WORK TO BE COMPLETED
Would you copy out the following entries exactly, without any of the pictures?

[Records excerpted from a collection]
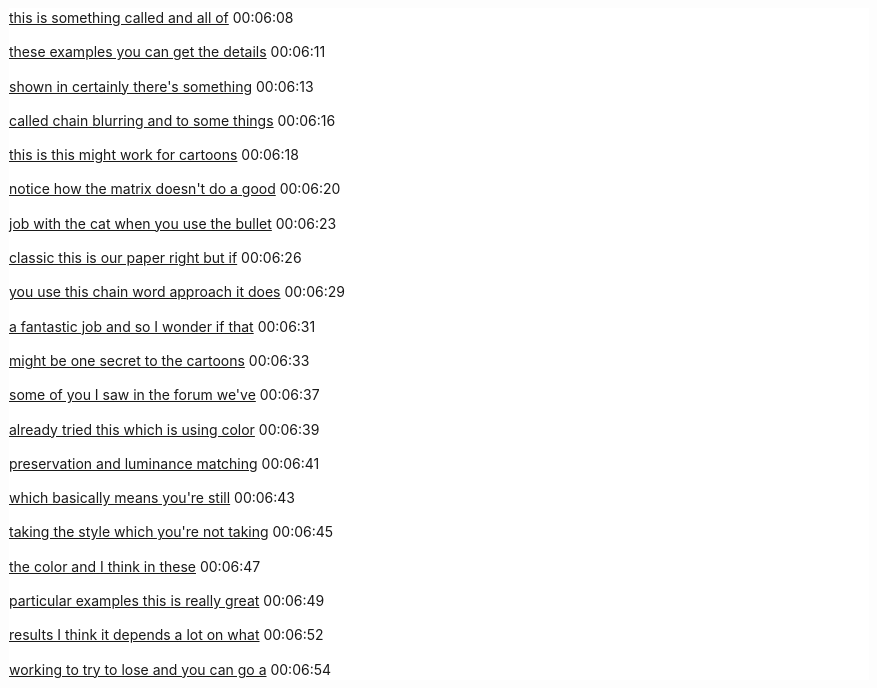 [this is something called and all of](https://www.youtube.com/watch?v=I-P363wSv0Q#t=00h06m08s)
00:06:08

[these examples you can get the details](https://www.youtube.com/watch?v=I-P363wSv0Q#t=00h06m11s)
00:06:11

[shown in certainly there's something](https://www.youtube.com/watch?v=I-P363wSv0Q#t=00h06m13s)
00:06:13

[called chain blurring and to some things](https://www.youtube.com/watch?v=I-P363wSv0Q#t=00h06m16s)
00:06:16

[this is this might work for cartoons](https://www.youtube.com/watch?v=I-P363wSv0Q#t=00h06m18s)
00:06:18

[notice how the matrix doesn't do a good](https://www.youtube.com/watch?v=I-P363wSv0Q#t=00h06m20s)
00:06:20

[job with the cat when you use the bullet](https://www.youtube.com/watch?v=I-P363wSv0Q#t=00h06m23s)
00:06:23

[classic this is our paper right but if](https://www.youtube.com/watch?v=I-P363wSv0Q#t=00h06m26s)
00:06:26

[you use this chain word approach it does](https://www.youtube.com/watch?v=I-P363wSv0Q#t=00h06m29s)
00:06:29

[a fantastic job and so I wonder if that](https://www.youtube.com/watch?v=I-P363wSv0Q#t=00h06m31s)
00:06:31

[might be one secret to the cartoons](https://www.youtube.com/watch?v=I-P363wSv0Q#t=00h06m33s)
00:06:33

[some of you I saw in the forum we've](https://www.youtube.com/watch?v=I-P363wSv0Q#t=00h06m37s)
00:06:37

[already tried this which is using color](https://www.youtube.com/watch?v=I-P363wSv0Q#t=00h06m39s)
00:06:39

[preservation and luminance matching](https://www.youtube.com/watch?v=I-P363wSv0Q#t=00h06m41s)
00:06:41

[which basically means you're still](https://www.youtube.com/watch?v=I-P363wSv0Q#t=00h06m43s)
00:06:43

[taking the style which you're not taking](https://www.youtube.com/watch?v=I-P363wSv0Q#t=00h06m45s)
00:06:45

[the color and I think in these](https://www.youtube.com/watch?v=I-P363wSv0Q#t=00h06m47s)
00:06:47

[particular examples this is really great](https://www.youtube.com/watch?v=I-P363wSv0Q#t=00h06m49s)
00:06:49

[results I think it depends a lot on what](https://www.youtube.com/watch?v=I-P363wSv0Q#t=00h06m52s)
00:06:52

[working to try to lose and you can go a](https://www.youtube.com/watch?v=I-P363wSv0Q#t=00h06m54s)
00:06:54
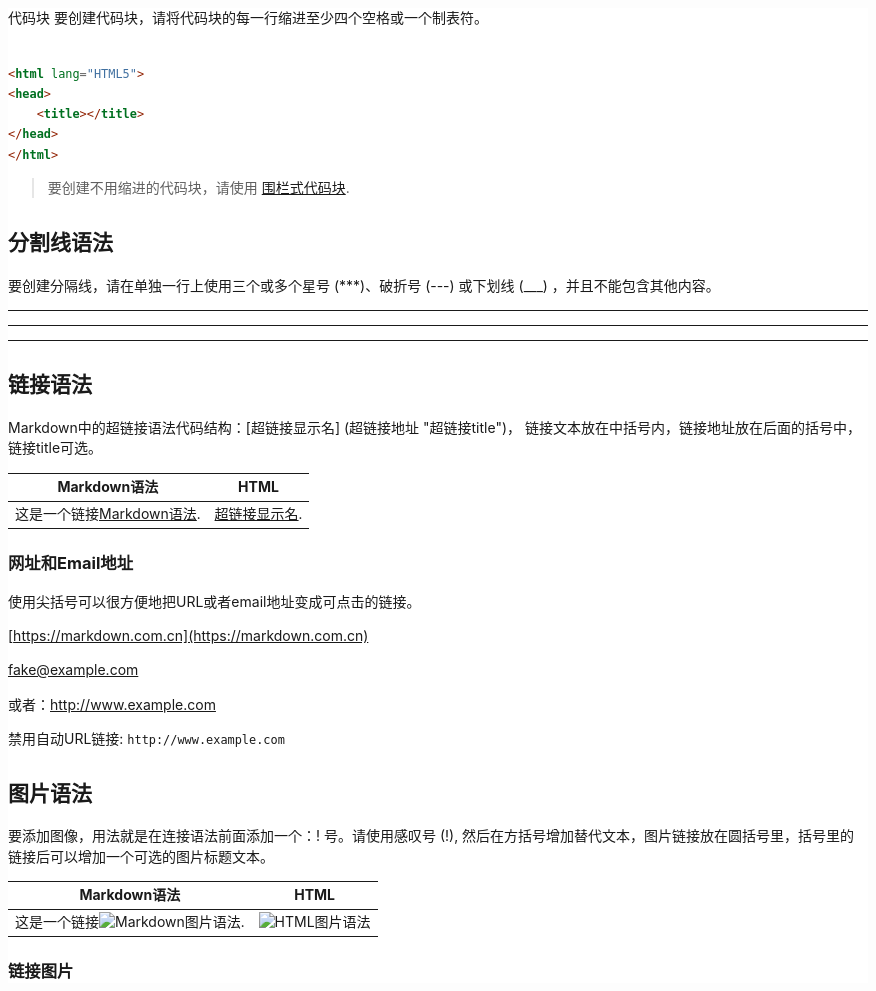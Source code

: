 代码块
要创建代码块，请将代码块的每一行缩进至少四个空格或一个制表符。

```html

<html lang="HTML5">
<head>
    <title></title>
</head>
</html>
```

> 要创建不用缩进的代码块，请使用 [围栏式代码块](https://markdown.com.cn/extended-syntax/fenced-code-blocks.html).

## 分割线语法

要创建分隔线，请在单独一行上使用三个或多个星号 (***)、破折号 (---) 或下划线 (___) ，并且不能包含其他内容。

---

---

---

## 链接语法

Markdown中的超链接语法代码结构：[超链接显示名] (超链接地址 "超链接title")， 链接文本放在中括号内，链接地址放在后面的括号中，链接title可选。

| Markdown语法                                              | HTML                                         |
|---------------------------------------------------------|----------------------------------------------|
| 这是一个链接[Markdown语法](https://markdown.com.cn "超链接title"). | <a href="超链接地址" title="超链接title">超链接显示名</a>. |

### 网址和Email地址

使用尖括号可以很方便地把URL或者email地址变成可点击的链接。

[https://markdown.com.cn](https://markdown.com.cn)

[fake@example.com](mailto:fake@example.com)

或者：http://www.example.com

禁用自动URL链接:
`http://www.example.com`

## 图片语法

要添加图像，用法就是在连接语法前面添加一个：! 号。请使用感叹号 (!), 然后在方括号增加替代文本，图片链接放在圆括号里，括号里的链接后可以增加一个可选的图片标题文本。

| Markdown语法                                                                                                 | HTML                                                                                                            |
|------------------------------------------------------------------------------------------------------------|-----------------------------------------------------------------------------------------------------------------|
| 这是一个链接![Markdown图片语法](https://markdown.com.cn/assets/img/philly-magic-garden.9c0b4415.jpg "Markdown图片语法"). | <img src="https://markdown.com.cn/assets/img/philly-magic-garden.9c0b4415.jpg" alt="HTML图片语法" title="HTML图片语法"> |

### 链接图片


[^1]: This is the first footnote.
[^bignote]: Here's one with multiple paragraphs and code.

THE ANSWER
 [this is something called and all of](https://www.youtube.com/watch?v=I-P363wSv0Q#t=00h06m08s)
00:06:08

[these examples you can get the details](https://www.youtube.com/watch?v=I-P363wSv0Q#t=00h06m11s)
00:06:11

[shown in certainly there's something](https://www.youtube.com/watch?v=I-P363wSv0Q#t=00h06m13s)
00:06:13

[called chain blurring and to some things](https://www.youtube.com/watch?v=I-P363wSv0Q#t=00h06m16s)
00:06:16

[this is this might work for cartoons](https://www.youtube.com/watch?v=I-P363wSv0Q#t=00h06m18s)
00:06:18

[notice how the matrix doesn't do a good](https://www.youtube.com/watch?v=I-P363wSv0Q#t=00h06m20s)
00:06:20

[job with the cat when you use the bullet](https://www.youtube.com/watch?v=I-P363wSv0Q#t=00h06m23s)
00:06:23

[classic this is our paper right but if](https://www.youtube.com/watch?v=I-P363wSv0Q#t=00h06m26s)
00:06:26

[you use this chain word approach it does](https://www.youtube.com/watch?v=I-P363wSv0Q#t=00h06m29s)
00:06:29

[a fantastic job and so I wonder if that](https://www.youtube.com/watch?v=I-P363wSv0Q#t=00h06m31s)
00:06:31

[might be one secret to the cartoons](https://www.youtube.com/watch?v=I-P363wSv0Q#t=00h06m33s)
00:06:33

[some of you I saw in the forum we've](https://www.youtube.com/watch?v=I-P363wSv0Q#t=00h06m37s)
00:06:37

[already tried this which is using color](https://www.youtube.com/watch?v=I-P363wSv0Q#t=00h06m39s)
00:06:39

[preservation and luminance matching](https://www.youtube.com/watch?v=I-P363wSv0Q#t=00h06m41s)
00:06:41

[which basically means you're still](https://www.youtube.com/watch?v=I-P363wSv0Q#t=00h06m43s)
00:06:43

[taking the style which you're not taking](https://www.youtube.com/watch?v=I-P363wSv0Q#t=00h06m45s)
00:06:45

[the color and I think in these](https://www.youtube.com/watch?v=I-P363wSv0Q#t=00h06m47s)
00:06:47

[particular examples this is really great](https://www.youtube.com/watch?v=I-P363wSv0Q#t=00h06m49s)
00:06:49

[results I think it depends a lot on what](https://www.youtube.com/watch?v=I-P363wSv0Q#t=00h06m52s)
00:06:52

[working to try to lose and you can go a](https://www.youtube.com/watch?v=I-P363wSv0Q#t=00h06m54s)
00:06:54
Source code

: 代码块
要创建代码块，请将代码块的每一行缩进至少四个空格或一个制表符。

```html

<html lang="HTML5">
<head>
    <title></title>
</head>
</html>
```

> 要创建不用缩进的代码块，请使用 [围栏式代码块](https://markdown.com.cn/extended-syntax/fenced-code-blocks.html).

## 分割线语法

要创建分隔线，请在单独一行上使用三个或多个星号 (***)、破折号 (---) 或下划线 (___) ，并且不能包含其他内容。

---

---

---

## 链接语法

Markdown中的超链接语法代码结构：[超链接显示名] (超链接地址 "超链接title")， 链接文本放在中括号内，链接地址放在后面的括号中，链接title可选。

| Markdown语法                                              | HTML                                         |
|---------------------------------------------------------|----------------------------------------------|
| 这是一个链接[Markdown语法](https://markdown.com.cn "超链接title"). | <a href="超链接地址" title="超链接title">超链接显示名</a>. |

### 网址和Email地址

使用尖括号可以很方便地把URL或者email地址变成可点击的链接。

[https://markdown.com.cn](https://markdown.com.cn)

[fake@example.com](mailto:fake@example.com)

或者：http://www.example.com

禁用自动URL链接:
`http://www.example.com`

## 图片语法

要添加图像，用法就是在连接语法前面添加一个：! 号。请使用感叹号 (!), 然后在方括号增加替代文本，图片链接放在圆括号里，括号里的链接后可以增加一个可选的图片标题文本。

| Markdown语法                                                                                                 | HTML                                                                                                            |
|------------------------------------------------------------------------------------------------------------|-----------------------------------------------------------------------------------------------------------------|
| 这是一个链接![Markdown图片语法](https://markdown.com.cn/assets/img/philly-magic-garden.9c0b4415.jpg "Markdown图片语法"). | <img src="https://markdown.com.cn/assets/img/philly-magic-garden.9c0b4415.jpg" alt="HTML图片语法" title="HTML图片语法"> |

### 链接图片


[^1]: This is the first footnote.
[^bignote]: Here's one with multiple paragraphs and code.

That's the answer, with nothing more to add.